Your first statement is true. In the age of algorithmic process, a human still needs to be in the chain of command.

However, the attitude in the second sentence is a problem. Accepting "shoot first" is a great way for people to weaponize any take-down process. Just look at DMCA removals on a lot of platforms.

AI vs AI is not a real solution.


Last edited by no_information_here on 10 Dec 2024 at 3:20 am UTC

Curious, what did itch put in the "disputed page" to trigger this?

From this article:
"Itch.io co-founder Leaf Corcoran offered more context in a post on Hacker News and said the phishing reported filed by Funko and Brand Shield related to a fan page for a video game called Funko Fusion, which is based on the Funko Pop! toy line.

"From what I can tell, some person made a fan page for an existing Funko Pop video game (Funko Fusion), with links to the official site and screenshots of the game," wrote Corcoran."

That makes it even more ridiculous.

Well, replace the idea of a stronger immune system with the knowledge of hygiene. It wasn't "public health policy" but more that people gained an understanding of how to get less sick by sterilizing things and washing their hands.

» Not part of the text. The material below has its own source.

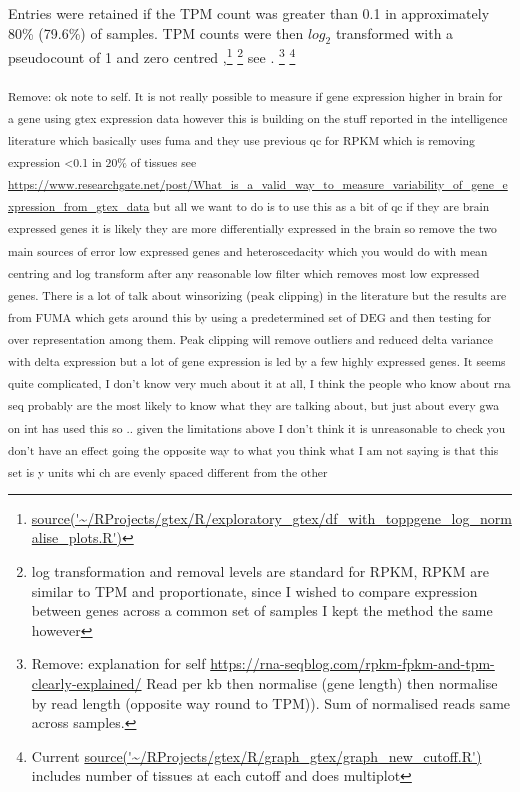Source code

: Entries were retained if the TPM count was greater than 0.1 in approximately 80\% (79.6\%) of samples. TPM counts were then $log_2$ transformed with a pseudocount of 1 and zero centred  \cite{sniekers2017genome},\cite{taskesen20162d}\cite{mele2015human}\footnote{\url{source('~/RProjects/gtex/R/exploratory_gtex/df_with_toppgene_log_normalise_plots.R')}} \footnote{log transformation and removal levels are standard for RPKM, RPKM are similar to TPM and proportionate, since I wished to compare expression between genes across a common set of samples I kept the method the same however} see \cite{zhao2017gene}. \footnote{Remove: explanation for self \url{https://rna-seqblog.com/rpkm-fpkm-and-tpm-clearly-explained/} Read per kb then normalise (gene length) then normalise by read length (opposite way round to TPM)). Sum of normalised reads same across samples. } \footnote{Current \url{source('~/RProjects/gtex/R/graph_gtex/graph_new_cutoff.R')} includes number of tissues at each cutoff and does multiplot}

\textsubscript{Remove: ok note to self. It is not really possible to measure if gene expression higher in brain for a gene using gtex expression data however this is building on the stuff reported in the intelligence literature which basically uses fuma and they use previous qc for RPKM which is removing expression <0.1 in 20\% of tissues see \url{https://www.researchgate.net/post/What_is_a_valid_way_to_measure_variability_of_gene_expression_from_gtex_data} but all we want to do is to use this as a bit of qc if they are brain expressed genes it is likely they are more differentially expressed in the brain so remove the two main sources of error low expressed genes and heteroscedacity which you would do with mean centring and log transform after any reasonable low filter which removes most low expressed genes. There is a lot of talk about winsorizing (peak clipping) in the literature but the results are from FUMA which gets around this by using a predetermined set of DEG and then testing for over representation among them. Peak clipping will remove outliers and reduced delta variance with delta expression but a lot of gene expression is led by a few highly expressed genes. It seems quite complicated, I don't know very much about it at all, I think the people who know about rna seq probably are the most likely to know what they are talking about, but just about every gwa on int has used this so .. given the limitations above I don't think it is unreasonable to check you don't have an effect going the opposite way to what you think what I am not saying is that this set is y units whi
ch are evenly spaced different from the other}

Really it wasn't either. The sterilizing-and-washing-hands thing made a huge difference in hospitals. Maybe in slaughterhouses if there were government regulations enforced. It wasn't really something that saved tons of lives in people's day to day home lives. What made the really big difference was plumbing--water and sewage systems. This, again, was not something individuals on their own could do, but rather a social/government thing. Without the plumbing, the safe water supply, washing your hands could as likely give you cholera as save you.

Really the biggest problem with the internet is that it is basically a "public good" in the economic sense but is being operated privately for profit.